Wired News reporter Declan McCullagh was subpoenaed on March 8 by the Department of Justice to testify in a federal criminal case in Tacoma, Wash. The subpoena for McCullagh, who has written about the case for Wired, was approved by U.S. Attorney General John Ashcroft, according to the U.S. Attorney who subpoenaed the journalist.
According to federal regulations, Department of Justice employees must obtain permission from the Attorney General before subpoenaing a member of the news media.
McCullagh was served by two Treasury Department agents in Cambridge, Mass., after he spoke at a panel discussion about Internet privacy and security. The subpoena orders him to appear on April 2 for testimony and bring with him articles he wrote about the defendant, James Bell, of Vancouver, Wash.
In April 2000, McCullagh wrote how Bell, who was then about to be released from prison for tax evasion, planned to exact revenge on federal officers through a plan called “Assassination Politics.” McCullagh called the plan “an unholy mix of encryption, anonymity, and digital cash to bring about the ultimate annihilation of all forms of government.”
In November 2000, McCullagh wrote that Bell’s house was searched by federal agents. Bell was subsequently charged with stalking and intimidating the family of an IRS agent.
The subpoena requires McCullagh to appear to testify, but does not require him to provide notes or other unpublished material.
“(A)s a general rule, I do not believe it is desirable for journalists to disclose information or interviews that were gathered or performed for news purposes,” McCullagh wrote in an e-mail to an Internet mailing list of politics and technology that he moderates.
“We’re only interested in having you testify about statements of his that you published,” U.S. Attorney Robb London wrote in an e-mail to McCullagh on March 9.”The limited purpose of the subpoena is to have you review two of your published articles, acknowledge your authorship, review several of the statements which you attributed to Bell in your articles, and have you verify that he in fact told you those things.”

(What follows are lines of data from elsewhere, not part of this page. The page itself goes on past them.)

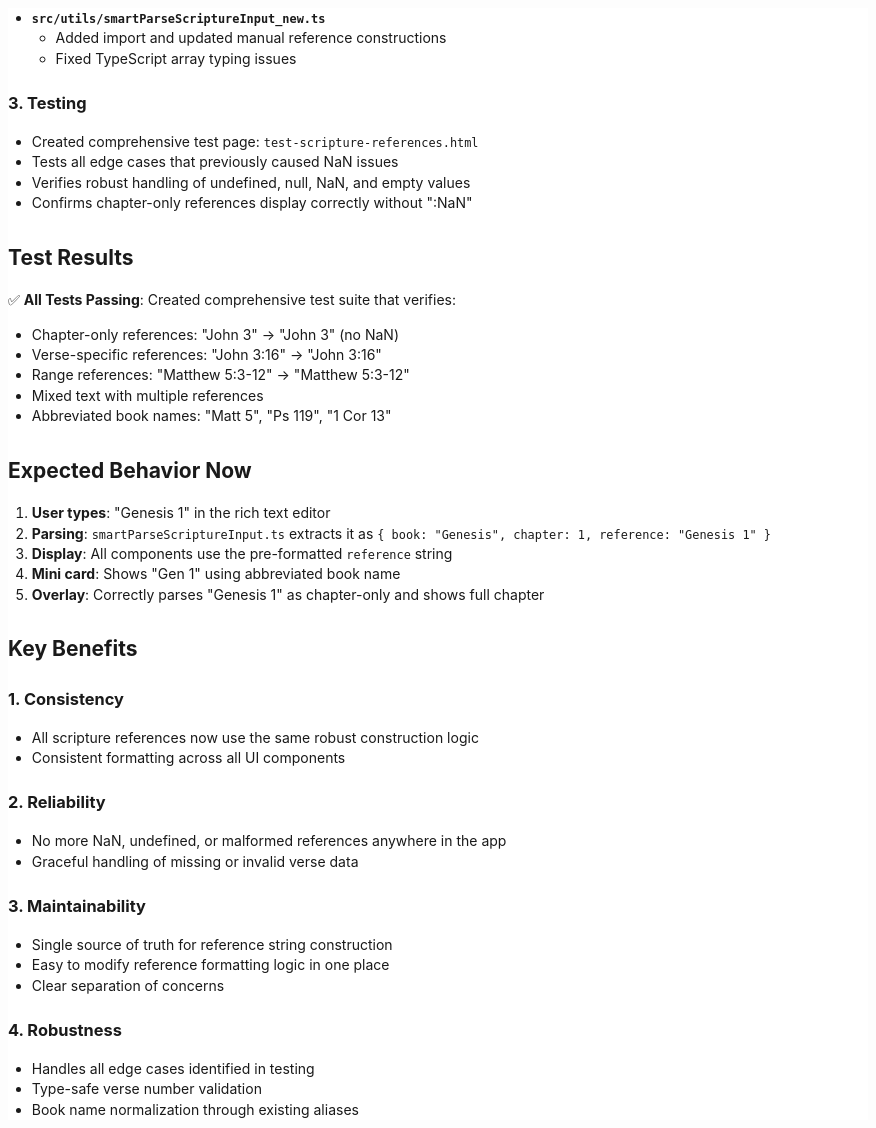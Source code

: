 - **`src/utils/smartParseScriptureInput_new.ts`**
  - Added import and updated manual reference constructions
  - Fixed TypeScript array typing issues

### 3. Testing

- Created comprehensive test page: `test-scripture-references.html`
- Tests all edge cases that previously caused NaN issues
- Verifies robust handling of undefined, null, NaN, and empty values
- Confirms chapter-only references display correctly without ":NaN"

## Test Results

✅ **All Tests Passing**: Created comprehensive test suite that verifies:

- Chapter-only references: "John 3" → "John 3" (no NaN)
- Verse-specific references: "John 3:16" → "John 3:16"
- Range references: "Matthew 5:3-12" → "Matthew 5:3-12"
- Mixed text with multiple references
- Abbreviated book names: "Matt 5", "Ps 119", "1 Cor 13"

## Expected Behavior Now

1. **User types**: "Genesis 1" in the rich text editor
2. **Parsing**: `smartParseScriptureInput.ts` extracts it as `{ book: "Genesis", chapter: 1, reference: "Genesis 1" }`
3. **Display**: All components use the pre-formatted `reference` string
4. **Mini card**: Shows "Gen 1" using abbreviated book name
5. **Overlay**: Correctly parses "Genesis 1" as chapter-only and shows full chapter

## Key Benefits

### 1. **Consistency**

- All scripture references now use the same robust construction logic
- Consistent formatting across all UI components

### 2. **Reliability**  

- No more NaN, undefined, or malformed references anywhere in the app
- Graceful handling of missing or invalid verse data

### 3. **Maintainability**

- Single source of truth for reference string construction
- Easy to modify reference formatting logic in one place
- Clear separation of concerns

### 4. **Robustness**

- Handles all edge cases identified in testing
- Type-safe verse number validation
- Book name normalization through existing aliases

London claimed the testimony was necessary because federal rules of evidence do not allow the introduction of statements contained in news articles without the author testifying as to their validity.
Attorney General John Ashcroft personally approved the subpoena, London wrote in the e-mail. The Justice Department did not respond to inquiries about whether this was the first subpoena against a journalist that Ashcroft has approved.
The Justice Department’s Office of Enforcement Operations, Policy and Statutory Enforcement Unit reported in 1998 that prosecutors sought permission to issue subpoenas on the news media 77 times between 1993 and June 2, 1998. Of the proposed subpoenas, 57 were approved, four were not approved, and 16 were withdrawn or not forwarded to the Attorney General.
Under the federal regulations governing prosecutors’ subpoenas of members of the news media, prosecutors must exhaust alternative sources for information before doing so.
“If your subpoena could have been avoided, it would have been,” London wrote. “The subpoena that has been served on you, is, in my experience, as minimally intrusive as any such subpoena can be.”